Recovering From Surgery for Pancreatic Cancer
Your hospital stay will depend on the type of surgery you had. Recovery after you leave the hospital may continue for one month or more. Here is an overview of how you may feel after surgery:
For the first few days, you’re likely to have pain from the cuts, called the incisions. You can control your pain with medicine, which your doctor will prescribe. You may have an epidural catheter inserted into your lower back so that it’s easier to give you pain medication. You may have a patient-controlled analgesia pump (PCA). This is an intravenous form of pain medication that you control by pressing a button. Pain medicine will be transitioned from the epidural or PCA pump to oral medications before you leave the hospital. Talk with your doctor or nurse about your options for pain relief. Some people are hesitant to take pain medication, but doing so can actually help your healing. If your pain is not controlled well, for example, you may not want to cough or turn over often, which you need to do while you recover from surgery.

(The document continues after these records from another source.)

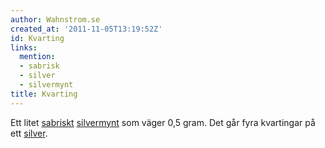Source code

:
 ```yaml
---
author: Wahnstrom.se
created_at: '2011-11-05T13:19:52Z'
id: Kvarting
links:
  mention:
  - sabrisk
  - silver
  - silvermynt
title: Kvarting
---
```


Ett litet [sabriskt][] [silvermynt] som väger 0,5 gram. Det går fyra kvartingar på ett [silver].

  [sabriskt]: sabrisk
  [silvermynt]: silvermynt
  [silver]: silver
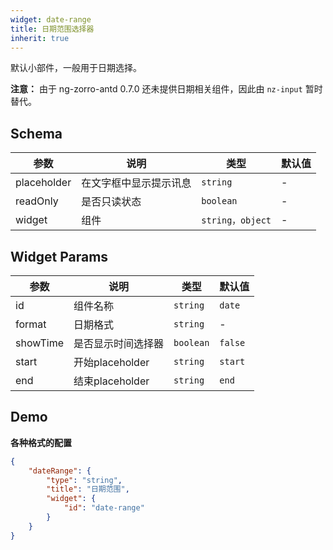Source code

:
 ```yaml
---
widget: date-range
title: 日期范围选择器
inherit: true
---
```


默认小部件，一般用于日期选择。

**注意：** 由于 ng-zorro-antd 0.7.0 还未提供日期相关组件，因此由 `nz-input` 暂时替代。

## Schema

参数 | 说明 | 类型 | 默认值
----|------|-----|------
placeholder | 在文字框中显示提示讯息  | `string` | -
readOnly | 是否只读状态  | `boolean` | -
widget | 组件  | `string，object` | - 

## Widget Params

参数 | 说明 | 类型 | 默认值
----|------|-----|------
id | 组件名称  | `string` | `date`
format | 日期格式  | `string` | - 
showTime | 是否显示时间选择器 | `boolean` | `false`
start |  开始placeholder | `string`| `start`
end |  结束placeholder | `string`| `end`

## Demo

**各种格式的配置**

```json
{
	"dateRange": {
		"type": "string",
		"title": "日期范围",
		"widget": {
			"id": "date-range"
		}
	}
}
```
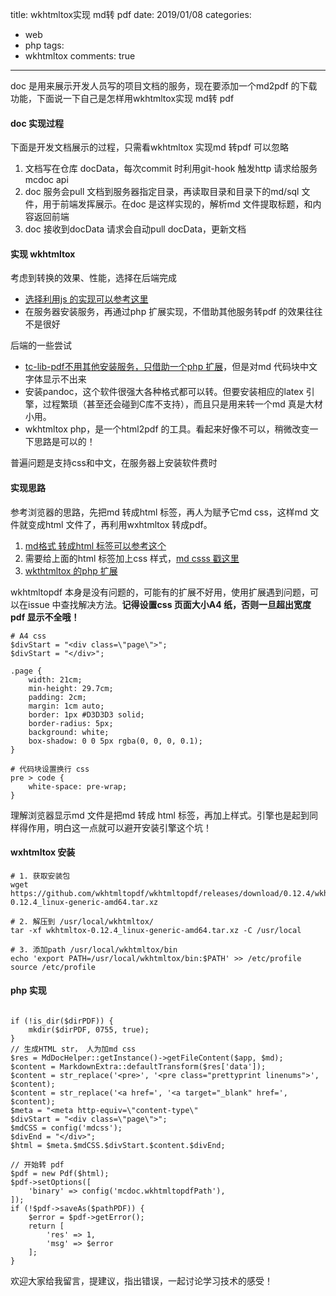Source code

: title: wkhtmltox实现 md转 pdf
date: 2019/01/08
categories:
- web
- php
tags:
- wkhtmltox
comments: true
---

doc 是用来展示开发人员写的项目文档的服务，现在要添加一个md2pdf 的下载功能，下面说一下自己是怎样用wkhtmltox实现 md转 pdf

#### doc 实现过程
下面是开发文档展示的过程，只需看wkhtmltox 实现md 转pdf 可以忽略
1. 文档写在仓库 docData，每次commit 时利用git-hook 触发http 请求给服务mcdoc api
2. doc 服务会pull 文档到服务器指定目录，再读取目录和目录下的md/sql 文件，用于前端发挥展示。在doc 是这样实现的，解析md 文件提取标题，和内容返回前端
3. doc 接收到docData 请求会自动pull docData，更新文档

#### 实现 wkhtmltox
考虑到转换的效果、性能，选择在后端完成
* [选择利用js 的实现可以参考这里](https://segmentfault.com/a/1190000016324962)
* 在服务器安装服务，再通过php 扩展实现，不借助其他服务转pdf 的效果往往不是很好

后端的一些尝试
* [tc-lib-pdf不用其他安装服务，只借助一个php 扩展](https://github.com/tecnickcom/tc-lib-pdf)，但是对md 代码块中文字体显示不出来
* 安装pandoc，这个软件很强大各种格式都可以转。但要安装相应的latex 引擎，过程繁琐（甚至还会碰到C库不支持），而且只是用来转一个md 真是大材小用。
* wkhtmltox php，是一个html2pdf 的工具。看起来好像不可以，稍微改变一下思路是可以的！

普遍问题是支持css和中文，在服务器上安装软件费时

#### 实现思路
参考浏览器的思路，先把md 转成html 标签，再人为赋予它md css，这样md 文件就变成html 文件了，再利用wxhtmltox 转成pdf。 
1. [md格式 转成html 标签可以参考这个]( https://github.com/michelf/php-markdown)
2. 需要给上面的html 标签加上css 样式，[md csss 戳这里](   https://github.com/zhangjikai/markdown-css)
3. [wkthtmltox 的php 扩展](https://github.com/mikehaertl/phpwkhtmltopdf)

wkhtmltopdf 本身是没有问题的，可能有的扩展不好用，使用扩展遇到问题，可以在issue 中查找解决方法。**记得设置css 页面大小A4 纸，否则一旦超出宽度 pdf 显示不全哦！**
```
# A4 css
$divStart = "<div class=\"page\">";
$divStart = "</div>";

.page {
    width: 21cm;
    min-height: 29.7cm;
    padding: 2cm;
    margin: 1cm auto;
    border: 1px #D3D3D3 solid;
    border-radius: 5px;
    background: white;
    box-shadow: 0 0 5px rgba(0, 0, 0, 0.1);
}

# 代码块设置换行 css
pre > code {
    white-space: pre-wrap;
}
```

理解浏览器显示md 文件是把md 转成 html 标签，再加上样式。引擎也是起到同样得作用，明白这一点就可以避开安装引擎这个坑！

#### wxhtmltox 安装
```
# 1. 获取安装包
wget https://github.com/wkhtmltopdf/wkhtmltopdf/releases/download/0.12.4/wkhtmltox-0.12.4_linux-generic-amd64.tar.xz

# 2. 解压到 /usr/local/wkhtmltox/
tar -xf wkhtmltox-0.12.4_linux-generic-amd64.tar.xz -C /usr/local

# 3. 添加path /usr/local/wkhtmltox/bin
echo 'export PATH=/usr/local/wkhtmltox/bin:$PATH' >> /etc/profile
source /etc/profile
```

#### php 实现
```

if (!is_dir($dirPDF)) {
    mkdir($dirPDF, 0755, true);
}
// 生成HTML str， 人为加md css
$res = MdDocHelper::getInstance()->getFileContent($app, $md);
$content = MarkdownExtra::defaultTransform($res['data']);
$content = str_replace('<pre>', '<pre class="prettyprint linenums">', $content);
$content = str_replace('<a href=', '<a target="_blank" href=', $content);
$meta = "<meta http-equiv=\"content-type\"         
$divStart = "<div class=\"page\">";
$mdCSS = config('mdcss');
$divEnd = "</div>";
$html = $meta.$mdCSS.$divStart.$content.$divEnd;

// 开始转 pdf
$pdf = new Pdf($html);
$pdf->setOptions([
    'binary' => config('mcdoc.wkhtmltopdfPath'),
]);
if (!$pdf->saveAs($pathPDF)) {
    $error = $pdf->getError();
    return [
        'res' => 1,
        'msg' => $error
    ];
}

```
欢迎大家给我留言，提建议，指出错误，一起讨论学习技术的感受！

If your surgeon removed your entire pancreas, you no longer make enough insulin to get glucose into your cells, where they can be used for energy. The removal of your pancreas causes diabetes. You will need to learn how to test your blood for glucose (sugar) and to give yourself insulin shots. The diabetes educator at the hospital will help you to manage your diabetes. He or she will give you information about other steps you need to take to keep your blood glucose levels within a normal range.
You will also need follow-up care after surgery. You will need to make an appointment with your surgeon and get any other information for home care and follow-up when you leave the hospital.